A sitemap helps you structure your app’s navigation as well as establish the right relationships between pages to ensure a smooth user experience.
Step 4. Build wireframes and a prototype
After defining the page hierarchy and page content, designers create wireframes for each screen separately.
Wireframes are high- or low-fidelity black and white layouts that schematically demonstrate the location of important elements in the final product.
Designers create wireframes in a short period of time by drawing them on paper or with the help of special programs like Balsamiq or Figma. In this way, they determine which design elements will be on each screen and what the final product will look like.
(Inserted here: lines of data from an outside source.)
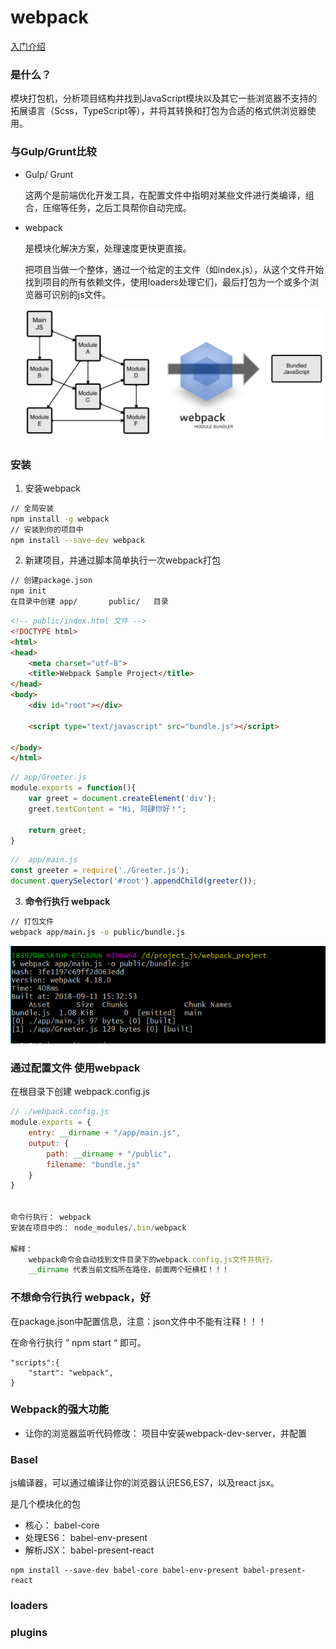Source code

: # webpack

[入门介绍](https://www.jianshu.com/p/42e11515c10f)

### 是什么？

模块打包机，分析项目结构并找到JavaScript模块以及其它一些浏览器不支持的拓展语言（Scss，TypeScript等），并将其转换和打包为合适的格式供浏览器使用。

### 与Gulp/Grunt比较

- Gulp/ Grunt

  这两个是前端优化开发工具，在配置文件中指明对某些文件进行类编译，组合，压缩等任务，之后工具帮你自动完成。

- webpack

  是模块化解决方案，处理速度更快更直接。

  把项目当做一个整体，通过一个给定的主文件（如index.js），从这个文件开始找到项目的所有依赖文件，使用loaders处理它们，最后打包为一个或多个浏览器可识别的js文件。

  ![webpack工作原理](./assets/webpack工作原理.png)

### 安装

1. 安装webpack

```bash
// 全局安装
npm install -g webpack
// 安装到你的项目中
npm install --save-dev webpack
```

2. 新建项目，并通过脚本简单执行一次webpack打包

```bash
// 创建package.json 
npm init
在目录中创建 app/       public/   目录
```

```html
<!-- public/index.html 文件 -->
<!DOCTYPE html>
<html>
<head>
	<meta charset="utf-8">
	<title>Webpack Sample Project</title>
</head>
<body>
	<div id="root"></div>

	<script type="text/javascript" src="bundle.js"></script>

</body>
</html>
```

```javascript
// app/Greeter.js
module.exports = function(){
	var greet = document.createElement('div');
	greet.textContent = "Hi, 阿肆你好！";

	return greet;
}
```

```javascript
//  app/main.js
const greeter = require('./Greeter.js');
document.querySelector('#root').appendChild(greeter());
```

3. **命令行执行 webpack**

```bash
// 打包文件
webpack app/main.js -o public/bundle.js
```

![webpack打包](./assets/webpack打包.PNG)



### 通过配置文件 使用webpack

在根目录下创建 webpack.config.js

```js
// ./webpack.config.js
module.exports = {
    entry: __dirname + "/app/main.js",
    output: {
        path: __dirname + "/public",
        filename: "bundle.js"
    }
}


命令行执行： webpack
安装在项目中的： node_modules/.bin/webpack

解释： 
	webpack命令会自动找到文件目录下的webpack.config.js文件并执行。
	__dirname 代表当前文档所在路径，前面两个短横杠！！！
```



### 不想命令行执行 webpack，好

在package.json中配置信息，注意：json文件中不能有注释！！！

在命令行执行 ” npm start “ 即可。

```jso
"scripts":{
    "start": "webpack",
}
```

### Webpack的强大功能

- 让你的浏览器监听代码修改： 项目中安装webpack-dev-server，并配置

### Basel

js编译器，可以通过编译让你的浏览器认识ES6,ES7，以及react jsx。

是几个模块化的包

- 核心： babel-core
- 处理ES6： babel-env-present
- 解析JSX： babel-present-react

```shell
npm install --save-dev babel-core babel-env-present babel-present-react
```



### loaders

### plugins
When wireframes are ready, designers move to the next stage and create prototypes. Prototypes are an interactive version of your banking application. They’re usually more detailed than wireframes and have colors, fonts, and other graphical elements that represent the product’s final look.
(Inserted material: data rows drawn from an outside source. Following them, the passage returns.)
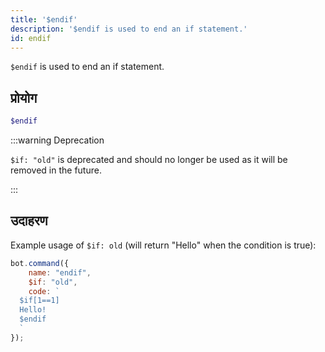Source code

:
 ```yaml
---
title: '$endif'
description: '$endif is used to end an if statement.'
id: endif
---
```


`$endif` is used to end an if statement.

## प्रोयोग

```php
$endif
```

:::warning Deprecation


`$if: "old"` is deprecated and should no longer be used as it will be removed in the future.

:::


## उदाहरण

Example usage of `$if: old` (will return "Hello" when the condition is true):

```javascript
bot.command({
    name: "endif",
    $if: "old",
    code: `
  $if[1==1]
  Hello!
  $endif
  `
});
```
Creating prototypes is a time-consuming process, as prototypes demonstrate not just the app’s design but functionality. Since prototypes are similar to the finished product, designers can analyze each step performed by the user of a prototype to predict possible problems before launching the product.
Here’s what a prototype might look like. This is a design concept by UGEM studio that showcases the process of how users check and control their monthly spending.
Step 5. Test your app
The final stage on the way to creating a design for your banking application is testing. There are many testing methods and practices that will provide you with quality data so you can polish your banking app’s design according to users’ expectations. One of these methods is A/B testing.
The idea of A/B testing is to verify different concepts or experiences with users and choose the option that best fits users’ needs. For A/B testing, the design team randomly forms user groups, each of which gets a different app design. The differences can be superficial, such as differences in button colors or fonts. But they can also be more fundamental.
For example, you can test several ways to visualize data and choose what’s more convenient for your users. Create one concept that visualizes data using bar charts and another concept where data is shown in pie charts. A/B testing will help you find out which approach is more convenient for your target users so you can include it in the final product.
A/B testing is useful not only at the initial stages of creating a banking application design but also when you want to make changes after the application is launched to test new trends or features. A/B testing helps you avoid guesswork and rely on accurate data to ensure users’ satisfaction with your product.
Summing up
Banking has long been one of the fastest-growing sectors, but the pandemic has forced entrepreneurs to look at doing business differently. A well-thought-out UI/UX design will help you attract new customers, improve user satisfaction, and establish your company as a front runner in the banking industry.